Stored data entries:
Segment Open

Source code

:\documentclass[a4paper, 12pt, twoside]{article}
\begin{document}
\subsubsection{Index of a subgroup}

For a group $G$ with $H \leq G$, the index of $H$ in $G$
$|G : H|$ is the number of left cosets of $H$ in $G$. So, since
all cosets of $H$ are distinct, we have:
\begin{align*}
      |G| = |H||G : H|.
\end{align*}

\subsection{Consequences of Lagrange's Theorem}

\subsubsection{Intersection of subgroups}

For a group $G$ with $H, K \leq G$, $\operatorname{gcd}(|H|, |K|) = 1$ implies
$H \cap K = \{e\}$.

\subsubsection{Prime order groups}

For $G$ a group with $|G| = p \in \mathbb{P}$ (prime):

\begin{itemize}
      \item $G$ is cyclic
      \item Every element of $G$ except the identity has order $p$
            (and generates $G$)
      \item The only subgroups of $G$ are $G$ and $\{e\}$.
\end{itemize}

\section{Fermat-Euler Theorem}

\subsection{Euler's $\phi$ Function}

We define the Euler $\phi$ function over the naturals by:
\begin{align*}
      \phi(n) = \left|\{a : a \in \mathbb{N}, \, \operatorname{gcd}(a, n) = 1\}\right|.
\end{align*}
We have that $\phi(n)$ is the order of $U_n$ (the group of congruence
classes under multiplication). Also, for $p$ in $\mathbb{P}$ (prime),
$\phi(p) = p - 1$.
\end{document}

Segment Closed

**ABOUT THIS TASK:**
Copy all lines above containing the string "left".

**YOUR RESPONSE:**
$|G : H|$ is the number of left cosets of $H$ in $G$. So, since
      \phi(n) = \left|\{a : a \in \mathbb{N}, \, \operatorname{gcd}(a, n) = 1\}\right|.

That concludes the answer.